Ken Davies
- Kenneth Davies Wolverhampton Wanderers 1944-46

Personal information
- Full name: Kenneth Davies
- Date of birth: 20 September 1923
- Place of birth: Doncaster, England
- Date of death: 14 November 2008 (aged 85)
- Place of death: Exeter, England
- Height: 5 ft 6 in (1.68 m)
- Position(s): winger

Senior career*
- Years: Team / Apps / (Gls)
- 1944–1946: Wolverhampton Wanderers / 2 / (2)
- 1946–1948: Walsall / 28 / (5)
- 1948–1950: Brighton & Hove Albion / 36 / (5)
- 1950–1958: Chippenham Town

= Ken Davies (footballer) =

English footballer (1923–2008)

Kenneth Davies (20 September 1923 – 14 November 2008) was an English professional footballer who played as a winger in the Football League for Walsall and Brighton & Hove Albion.

==Life and career==
Davies was born in Doncaster, West Riding of Yorkshire, in 1923. He played junior football along with Billy Woodcock, brother of Bruce who would become British Heavyweight Boxing Champion and continued in the position of centre forward at Oswin Avenue School.
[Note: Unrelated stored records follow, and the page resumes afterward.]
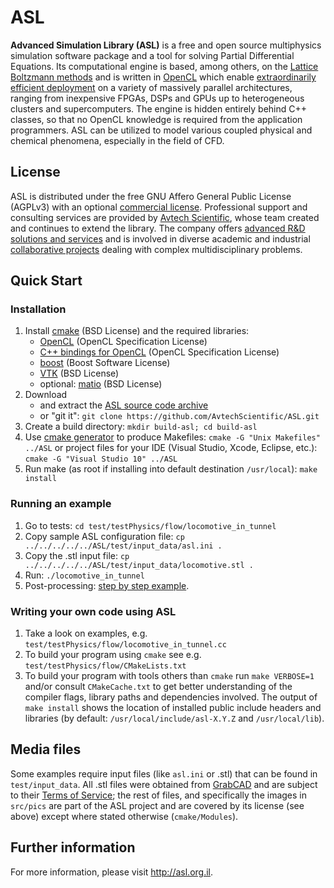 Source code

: # ASL

__Advanced Simulation Library (ASL)__ is a free and open source multiphysics simulation software package and a tool for solving Partial Differential Equations. Its computational engine is based, among others, on the [Lattice Boltzmann methods](http://en.wikipedia.org/wiki/Lattice_Boltzmann_methods) and is written in [OpenCL](http://en.wikipedia.org/wiki/OpenCL) which enable [extraordinarily efficient deployment](http://asl.org.il/benchmarks) on a variety of massively parallel architectures, ranging from inexpensive FPGAs, DSPs and GPUs up to heterogeneous clusters and supercomputers. The engine is hidden entirely behind C++ classes, so that no OpenCL knowledge is required from the application programmers. ASL can be utilized to model various coupled physical and chemical phenomena, especially in the field of CFD.


## License

ASL is distributed under the free GNU Affero General Public License (AGPLv3) with an optional [commercial license](http://asl.org.il/licensing). Professional support and consulting services are provided by [Avtech Scientific](http://avtechscientific.com), whose team created and continues to extend the library. The company offers [advanced R&D solutions and services](http://avtechscientific.com/services) and is involved in diverse academic and industrial [collaborative projects](http://avtechscientific.com/projects) dealing with complex multidisciplinary problems.


## Quick Start

### Installation

1. Install [cmake](http://cmake.org) (BSD License) and the required libraries:
	- [OpenCL](https://www.khronos.org/opencl) (OpenCL Specification License)
	- [C++ bindings for OpenCL](https://www.khronos.org/registry/cl/api/1.1/cl.hpp) (OpenCL Specification License)
	- [boost](http://www.boost.org) (Boost Software License)
	- [VTK](http://vtk.org) (BSD License)
	- optional: [matio](https://sourceforge.net/projects/matio) (BSD License)
2. Download
	- and extract the [ASL source code archive](https://github.com/AvtechScientific/ASL/archive/master.zip)
	- or "git it": `git clone https://github.com/AvtechScientific/ASL.git`
3. Create a build directory: `mkdir build-asl; cd build-asl`
4. Use [cmake generator](http://www.cmake.org/cmake/help/v3.2/manual/cmake-generators.7.html) to produce Makefiles: `cmake -G "Unix Makefiles" ../ASL` or project files for your IDE (Visual Studio, Xcode, Eclipse, etc.): `cmake -G "Visual Studio 10" ../ASL`
5. Run make (as root if installing into default destination `/usr/local`): `make install`

### Running an example

1. Go to tests: `cd test/testPhysics/flow/locomotive_in_tunnel`
2. Copy sample ASL configuration file: `cp ../../../../../ASL/test/input_data/asl.ini .`
3. Copy the .stl input file: `cp ../../../../../ASL/test/input_data/locomotive.stl .`
4. Run: `./locomotive_in_tunnel`
5. Post-processing: [step by step example](https://github.com/AvtechScientific/ASL/wiki/User-Guide#post-processing).

### Writing your own code using ASL

1. Take a look on examples, e.g. `test/testPhysics/flow/locomotive_in_tunnel.cc`
2. To build your program using `cmake` see e.g. `test/testPhysics/flow/CMakeLists.txt`
3. To build your program with tools others than `cmake` run `make VERBOSE=1` and/or consult `CMakeCache.txt` to get better understanding of the compiler flags, library paths and dependencies involved. The output of `make install` shows the location of installed public include headers and libraries (by default: `/usr/local/include/asl-X.Y.Z` and `/usr/local/lib`).


## Media files

Some examples require input files (like `asl.ini` or .stl) that can be found in `test/input_data`.
All .stl files were obtained from [GrabCAD](https://grabcad.com/) and are subject to their [Terms of Service](https://grabcad.com/terms); the rest of files, and specifically the images in `src/pics` are part of the ASL project and are covered by its license (see above) except where stated otherwise (`cmake/Modules`).


## Further information

For more information, please visit <http://asl.org.il>.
He qualified at Doncaster Plant works as a coppersmith working on such legendary engines as The Silver Link, The Flying Scotsman and The Mallard. As war loomed, this would become a reserved occupation, so Davies was never enlisted. He played football for the plant team and after one of the games was approached by Mark Crook, offering the opportunity to become a professional footballer. He joined Wath Wanderers and spent time at the nursery club before playing for the parent club Wolverhampton Wanderers in wartime football 1944–46. He scored his first goal playing against Aston Villa at Villa Park playing alongside Billy Wright. He moved on to Walsall of the Third Division South ahead of the 1946–47 Football League season for a £600 fee. He scored 5 goals from 28 league appearances over two seasons, and then moved on to another Southern Section club, Brighton & Hove Albion for a £250 fee, where he played 38 league matches over two years, again scoring 5 goals. Together with three Brighton teammates, Eric Lancelotte, Fred Leamon and Jock Sim, he signed for Chippenham Town in 1950. He helped Chippenham win the 1951–52 Western League title, finish as runners-up three years later, and was still with them in the 1956–57 season.

Davies died in Exeter in 2008 at the age of 85.